All 85,000-plus Covid fines issued in England during the pandemic should be reviewed, MPs and peers have said, after more than a quarter of prosecutions in the first two months of the year for breaching the regulations were shown to have been wrongly brought.
The joint committee on human rights said coronavirus regulations, which have been changed at least 65 times since March last year, were muddled, discriminatory and unfair.
As well as a review of all fixed penalty notices (FPNs), its members suggest no criminal record should result from Covid FPNs, the income of those hit with big fines – the maximum is £10,000 – should be assessed, and there should be a mechanism to challenge future fines.
Harriet Harman, the chair of the cross-party committee, said: “Swift action to make restrictions effective is essential in the face of this terrible virus. But the government needs to ensure that rules are clear, enforcement is fair and that mistakes in the system can be rectified. None of that is the case in respect of Covid-19 fixed penalty notices.

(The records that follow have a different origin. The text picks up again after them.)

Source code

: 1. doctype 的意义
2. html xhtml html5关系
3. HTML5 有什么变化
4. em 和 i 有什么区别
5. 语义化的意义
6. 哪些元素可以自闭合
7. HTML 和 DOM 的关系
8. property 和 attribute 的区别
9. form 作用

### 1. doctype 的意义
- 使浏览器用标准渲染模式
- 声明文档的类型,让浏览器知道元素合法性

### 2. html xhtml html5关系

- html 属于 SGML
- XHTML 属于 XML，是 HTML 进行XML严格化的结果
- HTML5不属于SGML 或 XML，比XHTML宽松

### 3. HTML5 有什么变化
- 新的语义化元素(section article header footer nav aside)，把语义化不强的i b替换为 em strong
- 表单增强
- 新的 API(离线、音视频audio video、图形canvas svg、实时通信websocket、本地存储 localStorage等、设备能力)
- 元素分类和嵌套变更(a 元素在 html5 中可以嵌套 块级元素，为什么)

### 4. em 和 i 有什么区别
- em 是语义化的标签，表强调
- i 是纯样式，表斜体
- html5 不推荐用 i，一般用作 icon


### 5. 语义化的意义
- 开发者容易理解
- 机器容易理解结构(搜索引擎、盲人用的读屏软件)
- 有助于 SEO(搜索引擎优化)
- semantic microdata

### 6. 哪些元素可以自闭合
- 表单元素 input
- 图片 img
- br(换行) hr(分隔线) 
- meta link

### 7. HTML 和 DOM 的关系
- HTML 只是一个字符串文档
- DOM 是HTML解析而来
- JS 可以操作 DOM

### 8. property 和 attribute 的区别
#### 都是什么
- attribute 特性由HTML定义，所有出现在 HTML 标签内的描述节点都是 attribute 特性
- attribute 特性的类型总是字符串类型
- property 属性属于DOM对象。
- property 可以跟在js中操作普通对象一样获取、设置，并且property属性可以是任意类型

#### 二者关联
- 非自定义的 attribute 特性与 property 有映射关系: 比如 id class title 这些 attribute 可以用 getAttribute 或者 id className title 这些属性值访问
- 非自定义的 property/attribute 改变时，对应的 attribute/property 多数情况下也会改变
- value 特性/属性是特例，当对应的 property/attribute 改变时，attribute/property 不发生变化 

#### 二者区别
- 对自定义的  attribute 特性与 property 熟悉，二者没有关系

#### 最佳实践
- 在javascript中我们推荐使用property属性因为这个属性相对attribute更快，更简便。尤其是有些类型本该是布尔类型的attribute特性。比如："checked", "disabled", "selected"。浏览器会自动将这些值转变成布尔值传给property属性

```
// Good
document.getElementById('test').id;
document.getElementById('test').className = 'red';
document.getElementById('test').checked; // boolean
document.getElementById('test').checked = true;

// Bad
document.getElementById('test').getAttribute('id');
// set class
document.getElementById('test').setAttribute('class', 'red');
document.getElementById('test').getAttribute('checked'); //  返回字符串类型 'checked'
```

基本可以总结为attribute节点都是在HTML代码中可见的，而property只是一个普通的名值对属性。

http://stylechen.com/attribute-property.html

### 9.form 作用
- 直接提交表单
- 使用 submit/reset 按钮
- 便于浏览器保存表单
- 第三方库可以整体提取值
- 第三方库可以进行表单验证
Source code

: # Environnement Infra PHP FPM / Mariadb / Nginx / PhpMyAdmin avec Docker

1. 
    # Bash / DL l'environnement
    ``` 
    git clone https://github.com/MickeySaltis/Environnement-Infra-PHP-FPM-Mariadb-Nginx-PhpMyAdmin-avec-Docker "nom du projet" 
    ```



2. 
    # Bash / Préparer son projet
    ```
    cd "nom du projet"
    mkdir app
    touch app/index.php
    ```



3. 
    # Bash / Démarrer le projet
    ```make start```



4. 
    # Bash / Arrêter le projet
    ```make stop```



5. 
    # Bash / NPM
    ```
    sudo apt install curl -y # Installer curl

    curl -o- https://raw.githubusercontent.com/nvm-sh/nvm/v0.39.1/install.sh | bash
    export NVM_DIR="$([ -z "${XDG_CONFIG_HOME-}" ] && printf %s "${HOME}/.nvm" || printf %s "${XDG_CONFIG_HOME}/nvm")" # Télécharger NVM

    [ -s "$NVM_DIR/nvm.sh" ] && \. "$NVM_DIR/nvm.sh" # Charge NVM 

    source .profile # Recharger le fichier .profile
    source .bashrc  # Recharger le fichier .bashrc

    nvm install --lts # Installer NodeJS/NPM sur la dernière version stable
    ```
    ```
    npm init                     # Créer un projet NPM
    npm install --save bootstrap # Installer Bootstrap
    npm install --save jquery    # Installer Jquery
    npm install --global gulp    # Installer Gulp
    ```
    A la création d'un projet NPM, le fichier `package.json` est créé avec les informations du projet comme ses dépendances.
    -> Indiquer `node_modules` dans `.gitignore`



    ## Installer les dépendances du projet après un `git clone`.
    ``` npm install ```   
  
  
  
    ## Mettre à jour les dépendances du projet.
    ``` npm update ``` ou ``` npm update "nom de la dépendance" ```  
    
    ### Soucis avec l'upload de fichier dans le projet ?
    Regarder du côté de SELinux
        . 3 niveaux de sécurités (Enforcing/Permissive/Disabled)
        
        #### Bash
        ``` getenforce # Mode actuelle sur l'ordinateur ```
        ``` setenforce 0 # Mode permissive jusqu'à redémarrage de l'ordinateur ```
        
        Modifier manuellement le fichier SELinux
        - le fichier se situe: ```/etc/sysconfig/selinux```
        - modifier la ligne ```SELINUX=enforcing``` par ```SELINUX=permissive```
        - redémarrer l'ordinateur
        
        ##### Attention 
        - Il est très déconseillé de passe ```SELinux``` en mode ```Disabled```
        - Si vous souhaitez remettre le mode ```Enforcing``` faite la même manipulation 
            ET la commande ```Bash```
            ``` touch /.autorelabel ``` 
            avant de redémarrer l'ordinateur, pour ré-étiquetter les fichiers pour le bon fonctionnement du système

“This means we’ve got an unfair system with clear evidence that young people, those from certain ethnic minority backgrounds, men and the most socially deprived are most at risk. Whether people feel the FPN is deserved or not, those who can afford it are likely to pay a penalty to avoid criminality. Those who can’t afford to pay face a criminal record along with all the resulting consequences for their future development. The whole process disproportionately hits the less well-off and criminalises the poor over the better-off.”
She acknowledged that the police have a difficult job but noted that “since January there have been greater numbers of FPNs as police move more quickly to enforcement action, and because of a lack of legal clarity, likely greater numbers of incorrectly issued FPNs”.
Out of 325 cases reviewed by the Crown Prosecution Service in the first two months of the year, which were brought under the Health Protection (Coronavirus, Restrictions) Regulations and reached open court, 86 (26%) were found to have been incorrectly charged, the committee found in a report. But this is likely to have underestimated the scale of the problem, as many people are likely to have been put off challenging an FPN in court because of the risk of a criminal conviction. The committee says people should instead be able to challenge fines by way of administrative review or appeal.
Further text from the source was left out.